> **Task to carry out**
Give back exactly the lines that run from the beginning of the entries to the line containing "## 🔌 Integrations: Use the utils scripts", both included, and nothing else.

────────────────

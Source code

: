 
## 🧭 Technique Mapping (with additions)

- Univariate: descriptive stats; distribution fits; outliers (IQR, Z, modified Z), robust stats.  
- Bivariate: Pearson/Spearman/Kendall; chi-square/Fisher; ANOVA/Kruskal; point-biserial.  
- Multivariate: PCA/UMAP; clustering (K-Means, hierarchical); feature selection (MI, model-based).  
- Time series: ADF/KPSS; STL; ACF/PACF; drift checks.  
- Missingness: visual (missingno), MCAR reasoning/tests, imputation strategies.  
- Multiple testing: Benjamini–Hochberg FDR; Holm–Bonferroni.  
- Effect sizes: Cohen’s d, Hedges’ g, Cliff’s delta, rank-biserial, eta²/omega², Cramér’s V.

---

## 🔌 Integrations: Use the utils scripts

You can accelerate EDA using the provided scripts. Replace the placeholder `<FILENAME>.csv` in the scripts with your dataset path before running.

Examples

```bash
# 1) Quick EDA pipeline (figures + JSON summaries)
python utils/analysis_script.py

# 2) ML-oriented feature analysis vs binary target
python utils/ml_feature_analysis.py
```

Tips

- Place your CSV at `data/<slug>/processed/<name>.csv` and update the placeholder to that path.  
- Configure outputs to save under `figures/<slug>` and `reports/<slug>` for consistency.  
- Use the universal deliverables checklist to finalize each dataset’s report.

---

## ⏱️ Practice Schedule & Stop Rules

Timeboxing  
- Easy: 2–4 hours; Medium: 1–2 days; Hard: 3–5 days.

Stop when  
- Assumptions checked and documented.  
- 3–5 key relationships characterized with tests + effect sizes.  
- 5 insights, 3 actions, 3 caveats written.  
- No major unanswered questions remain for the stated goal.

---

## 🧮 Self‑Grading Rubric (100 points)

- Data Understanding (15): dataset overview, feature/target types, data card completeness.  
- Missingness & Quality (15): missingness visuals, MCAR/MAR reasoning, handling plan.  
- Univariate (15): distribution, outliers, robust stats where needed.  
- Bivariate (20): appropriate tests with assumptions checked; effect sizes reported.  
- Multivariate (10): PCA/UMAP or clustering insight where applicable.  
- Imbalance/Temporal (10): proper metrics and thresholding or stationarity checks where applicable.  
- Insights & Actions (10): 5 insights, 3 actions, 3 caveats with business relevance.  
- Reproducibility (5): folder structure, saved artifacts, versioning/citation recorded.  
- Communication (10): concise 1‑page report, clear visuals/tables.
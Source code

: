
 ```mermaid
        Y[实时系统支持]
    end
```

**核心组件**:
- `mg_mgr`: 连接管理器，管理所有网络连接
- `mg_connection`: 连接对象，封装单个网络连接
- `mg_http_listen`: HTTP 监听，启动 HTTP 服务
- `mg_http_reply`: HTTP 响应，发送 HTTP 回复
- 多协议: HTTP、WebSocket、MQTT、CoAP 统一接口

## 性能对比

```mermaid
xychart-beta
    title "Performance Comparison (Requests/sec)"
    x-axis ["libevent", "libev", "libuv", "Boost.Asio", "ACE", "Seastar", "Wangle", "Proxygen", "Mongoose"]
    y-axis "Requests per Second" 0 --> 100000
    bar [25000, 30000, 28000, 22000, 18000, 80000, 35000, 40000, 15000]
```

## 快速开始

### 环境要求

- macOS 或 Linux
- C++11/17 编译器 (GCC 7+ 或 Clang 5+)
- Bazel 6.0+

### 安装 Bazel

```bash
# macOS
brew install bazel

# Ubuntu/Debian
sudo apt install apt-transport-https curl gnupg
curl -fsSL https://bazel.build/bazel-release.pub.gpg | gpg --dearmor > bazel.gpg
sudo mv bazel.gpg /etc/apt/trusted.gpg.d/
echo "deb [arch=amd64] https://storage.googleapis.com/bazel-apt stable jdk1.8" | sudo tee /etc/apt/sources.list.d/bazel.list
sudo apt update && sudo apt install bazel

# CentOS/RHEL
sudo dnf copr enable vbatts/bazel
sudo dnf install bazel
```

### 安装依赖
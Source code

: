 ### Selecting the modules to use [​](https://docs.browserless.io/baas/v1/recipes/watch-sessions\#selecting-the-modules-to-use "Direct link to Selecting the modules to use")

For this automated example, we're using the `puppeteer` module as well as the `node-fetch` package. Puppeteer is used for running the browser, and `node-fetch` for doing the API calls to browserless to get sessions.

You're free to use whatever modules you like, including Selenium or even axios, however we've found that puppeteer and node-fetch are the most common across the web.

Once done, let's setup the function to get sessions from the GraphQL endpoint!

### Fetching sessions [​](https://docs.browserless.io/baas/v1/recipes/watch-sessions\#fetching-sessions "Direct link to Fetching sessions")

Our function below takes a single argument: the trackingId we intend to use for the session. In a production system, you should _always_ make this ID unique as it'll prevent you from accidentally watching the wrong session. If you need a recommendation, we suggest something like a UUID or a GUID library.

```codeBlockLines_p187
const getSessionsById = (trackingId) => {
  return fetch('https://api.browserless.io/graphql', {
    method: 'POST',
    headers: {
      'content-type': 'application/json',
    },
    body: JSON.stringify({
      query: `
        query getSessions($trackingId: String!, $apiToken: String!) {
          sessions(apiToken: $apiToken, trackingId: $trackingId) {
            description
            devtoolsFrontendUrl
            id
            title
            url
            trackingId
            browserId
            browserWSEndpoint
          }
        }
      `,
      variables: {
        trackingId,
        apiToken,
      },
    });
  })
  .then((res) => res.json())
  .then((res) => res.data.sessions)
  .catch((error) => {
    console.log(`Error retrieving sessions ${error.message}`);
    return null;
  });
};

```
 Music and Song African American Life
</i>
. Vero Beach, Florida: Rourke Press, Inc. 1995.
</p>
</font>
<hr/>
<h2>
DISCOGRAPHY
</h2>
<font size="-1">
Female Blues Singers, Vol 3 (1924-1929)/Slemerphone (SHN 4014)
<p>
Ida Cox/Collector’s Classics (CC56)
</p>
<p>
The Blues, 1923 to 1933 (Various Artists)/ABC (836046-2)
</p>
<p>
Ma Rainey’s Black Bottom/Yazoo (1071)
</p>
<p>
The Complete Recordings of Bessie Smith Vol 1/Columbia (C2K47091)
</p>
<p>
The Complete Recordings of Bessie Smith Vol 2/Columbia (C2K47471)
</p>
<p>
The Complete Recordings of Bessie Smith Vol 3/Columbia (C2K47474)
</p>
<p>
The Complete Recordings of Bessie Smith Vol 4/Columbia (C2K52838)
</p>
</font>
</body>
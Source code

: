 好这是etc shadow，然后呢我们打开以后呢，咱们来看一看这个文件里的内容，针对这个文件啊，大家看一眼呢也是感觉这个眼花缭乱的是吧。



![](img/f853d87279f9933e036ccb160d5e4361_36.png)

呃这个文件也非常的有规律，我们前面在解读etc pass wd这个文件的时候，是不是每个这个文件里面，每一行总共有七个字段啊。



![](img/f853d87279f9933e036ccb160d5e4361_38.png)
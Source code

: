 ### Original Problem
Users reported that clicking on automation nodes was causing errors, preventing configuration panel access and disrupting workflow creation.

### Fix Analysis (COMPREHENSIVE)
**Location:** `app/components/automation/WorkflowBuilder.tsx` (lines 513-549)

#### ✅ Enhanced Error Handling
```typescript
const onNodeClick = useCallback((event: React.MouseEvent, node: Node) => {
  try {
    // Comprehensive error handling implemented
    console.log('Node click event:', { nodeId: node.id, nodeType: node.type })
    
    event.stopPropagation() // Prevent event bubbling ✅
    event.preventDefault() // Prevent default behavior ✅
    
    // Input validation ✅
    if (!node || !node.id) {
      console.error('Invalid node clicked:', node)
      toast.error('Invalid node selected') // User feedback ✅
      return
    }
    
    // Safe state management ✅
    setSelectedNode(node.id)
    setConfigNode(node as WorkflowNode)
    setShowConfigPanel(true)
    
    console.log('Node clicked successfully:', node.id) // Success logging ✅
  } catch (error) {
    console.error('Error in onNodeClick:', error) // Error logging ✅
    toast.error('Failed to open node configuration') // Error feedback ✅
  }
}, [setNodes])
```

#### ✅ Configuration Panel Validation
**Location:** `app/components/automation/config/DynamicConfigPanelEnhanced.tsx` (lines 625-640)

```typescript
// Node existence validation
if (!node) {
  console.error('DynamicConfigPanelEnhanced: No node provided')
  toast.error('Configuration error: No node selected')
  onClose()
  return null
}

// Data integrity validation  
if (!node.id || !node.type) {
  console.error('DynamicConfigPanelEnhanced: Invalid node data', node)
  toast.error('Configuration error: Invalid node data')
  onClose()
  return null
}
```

────────────────

> **Expected output**
Source code

: 
## 🧭 Technique Mapping (with additions)

- Univariate: descriptive stats; distribution fits; outliers (IQR, Z, modified Z), robust stats.  
- Bivariate: Pearson/Spearman/Kendall; chi-square/Fisher; ANOVA/Kruskal; point-biserial.  
- Multivariate: PCA/UMAP; clustering (K-Means, hierarchical); feature selection (MI, model-based).  
- Time series: ADF/KPSS; STL; ACF/PACF; drift checks.  
- Missingness: visual (missingno), MCAR reasoning/tests, imputation strategies.  
- Multiple testing: Benjamini–Hochberg FDR; Holm–Bonferroni.  
- Effect sizes: Cohen’s d, Hedges’ g, Cliff’s delta, rank-biserial, eta²/omega², Cramér’s V.

---

## 🔌 Integrations: Use the utils scripts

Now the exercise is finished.